Langenthal hat Geld. Und das ist auch gut so.
Langenthal hat - obwohl sie eigentlich im Budget ausgeglichen abschliessen wollte - in den letzten beiden Jahren zu viele Steuern eingenommen, was an und für sich auch ein positives Signal ist, da die Ergebnisse besser als die Prognosen ausfielen, was konjunkturell natürlich ein äusserst befriedigendes Resultat ist.
Diese 13 Millionen Franken Überschuss sollen allen steuerzahlenden Bürgerinnen und Bürgern und Unternehmen in Form einer moderaten Steuersenkung zurück gegeben werden.
Ich weiss, darüber habe ich
schon geschrieben. Und das ist alles eigentlich ein alter Zopf. Wir - SP - sind für diese Rückgabe und die Senkung um ein halbes Steuerzehntel. Und trotzdem rolle ich die Situation wieder auf, denn was heute
in der BZ zu lesen war, fand ich absolut unerhört.

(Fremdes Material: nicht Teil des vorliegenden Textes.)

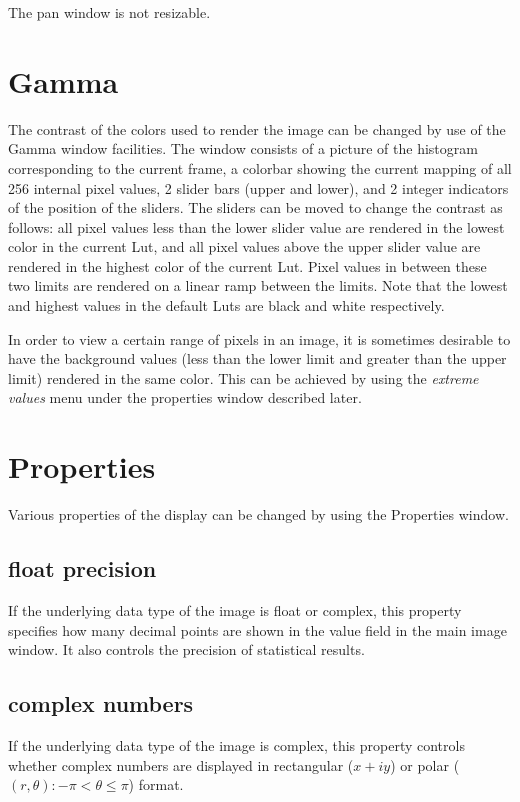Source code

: The pan window is not resizable.

\section{Gamma}
The contrast of the colors used to render the image can be changed by use of the Gamma window facilities. The window consists of a picture of the histogram corresponding to the current frame, a colorbar showing the current mapping of all 256 internal pixel values, 2 slider bars (upper and lower), and 2 integer indicators of the position of the sliders. The sliders can be moved to change the contrast as follows: all pixel values less than the lower slider value are rendered in the lowest color in the current Lut, and all pixel values above the upper slider value are rendered in the highest color of the current Lut. Pixel values in between these two limits are rendered on a linear ramp between the limits. Note that the lowest and highest values in the default Luts are black and white respectively.

In order to view a certain range of pixels in an image, it is sometimes desirable to have the background values (less than the lower limit and greater than the upper limit) rendered in the same color. This can be achieved by using the {\it extreme values\/} menu under the properties window described later.

\section{Properties}
Various properties of the display can be changed by using the Properties window.

\subsection{float precision}
If the underlying data type of the image is float or complex, this property specifies how many decimal points are shown in the value field in the main image window. It also controls the precision of statistical results.

\subsection{complex numbers}
If the underlying data type of the image is complex, this property controls whether complex numbers are displayed in rectangular ($x+iy$) or polar ($(r,\theta): -\pi < \theta \leq \pi$) format.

Scheinbar ist es seit Neuestem opportun, dass man Kommissionsgeheimnisse - wie Abstimmungsresultate oder Teile der Kommissionsdiskussionen an Zeitungen preis gibt, obwohl Kommissionssitzungen nicht öffentlich sind! Das ergibt für mich als Blogger natürlich eine Situation, welche unglaubliche Tragweite in der Form einer neuen Berichterstattung des Volkes angehen wird. Wie wär's mit einer Live-Cam? Was ich damit sagen möchte: Ich finde es unerhört, wenn die vorberatende Behörde des Gemeinderates sich via die Zeitung über den Entscheid des Gemeinderates beklagt und den Steuerzahlerinnen und Steuerzahlern Sand in die Augen streut. Zu verantworten hat die künftige finanzielle Situation nämlich nicht die Finanzkommission, sondern der Stadt- und Gemeinderat.

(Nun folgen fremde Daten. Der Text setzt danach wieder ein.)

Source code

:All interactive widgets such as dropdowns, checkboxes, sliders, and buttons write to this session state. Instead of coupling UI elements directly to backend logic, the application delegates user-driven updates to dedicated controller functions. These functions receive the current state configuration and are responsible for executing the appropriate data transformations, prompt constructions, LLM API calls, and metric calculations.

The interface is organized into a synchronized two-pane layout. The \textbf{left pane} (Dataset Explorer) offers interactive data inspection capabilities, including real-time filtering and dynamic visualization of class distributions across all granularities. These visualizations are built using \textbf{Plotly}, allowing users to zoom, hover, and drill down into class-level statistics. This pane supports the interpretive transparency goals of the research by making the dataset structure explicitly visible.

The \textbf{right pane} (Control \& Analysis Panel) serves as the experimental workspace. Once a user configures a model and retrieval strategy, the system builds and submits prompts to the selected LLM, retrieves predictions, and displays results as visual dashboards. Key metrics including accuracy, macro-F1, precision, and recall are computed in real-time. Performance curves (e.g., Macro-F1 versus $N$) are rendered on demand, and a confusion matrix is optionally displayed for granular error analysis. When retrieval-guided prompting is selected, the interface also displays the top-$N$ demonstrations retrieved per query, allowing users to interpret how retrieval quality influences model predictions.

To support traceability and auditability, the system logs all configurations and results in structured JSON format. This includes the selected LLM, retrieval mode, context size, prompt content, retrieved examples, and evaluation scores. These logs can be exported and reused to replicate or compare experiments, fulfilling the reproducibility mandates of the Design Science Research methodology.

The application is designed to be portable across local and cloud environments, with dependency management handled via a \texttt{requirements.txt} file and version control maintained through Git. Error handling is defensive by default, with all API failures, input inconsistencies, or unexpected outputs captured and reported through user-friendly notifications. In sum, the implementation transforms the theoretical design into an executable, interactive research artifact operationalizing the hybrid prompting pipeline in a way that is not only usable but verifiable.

Zum Sand: Meine Damen und Herren. Es liegt - aus meiner persönlichen Sicht - nicht mehr drin, als dieses halbe Steuerzehntel. Wenn wir stärker reduzieren, werden wir in 5 - 6 Jahren die Steuern wieder zu erhöhen haben (de facto praktisch unmöglich), ausser wir beginnen ein staatliches Leben auf Kosten des Eigenkapitals, das aber nicht nur unsere Generation zu Gute hat und deshalb gescheiter in - zum Beispiel - baulichen Investitionen angelegt wird. Eine Abschreibung derselben in Raten finde ich auch nicht sinnvoll, bloss um die Kennzahlen zu frisieren und zu kaschieren, dass wir in einigen Jahren nach den Investitionen halt weniger Geld hätten. Warum aufschieben, wenn wir jetzt das Geld haben.
Zudem: Ich will nicht sagen, dass die Finanzkommission dem Gemeinderat nicht Anträge stellen darf, doch: Die Diskussion wird nicht zwischen Finanzkommission und Gemeinderat entschieden, sondern letztlich im Stadtrat und die Anträge haben auf einem ordentlichen Weg - wie immer und in allen Kommissionen gleich - zu erfolgen und nicht quasi via die Presse. Nun, sei es so: Gemäss der
gestrigen Sendung im Radio 32 sind sich zumindest EVP, SVP und SP einig, dass man mit einem halben Steuerzehntel Reduktion dem Steuerzahlenden eine echte Gutmachung leistet und trotzdem die finanzielle Zukunft der Stadt nicht auf's Spiel setzt. Massvolle Nachhaltigkeit.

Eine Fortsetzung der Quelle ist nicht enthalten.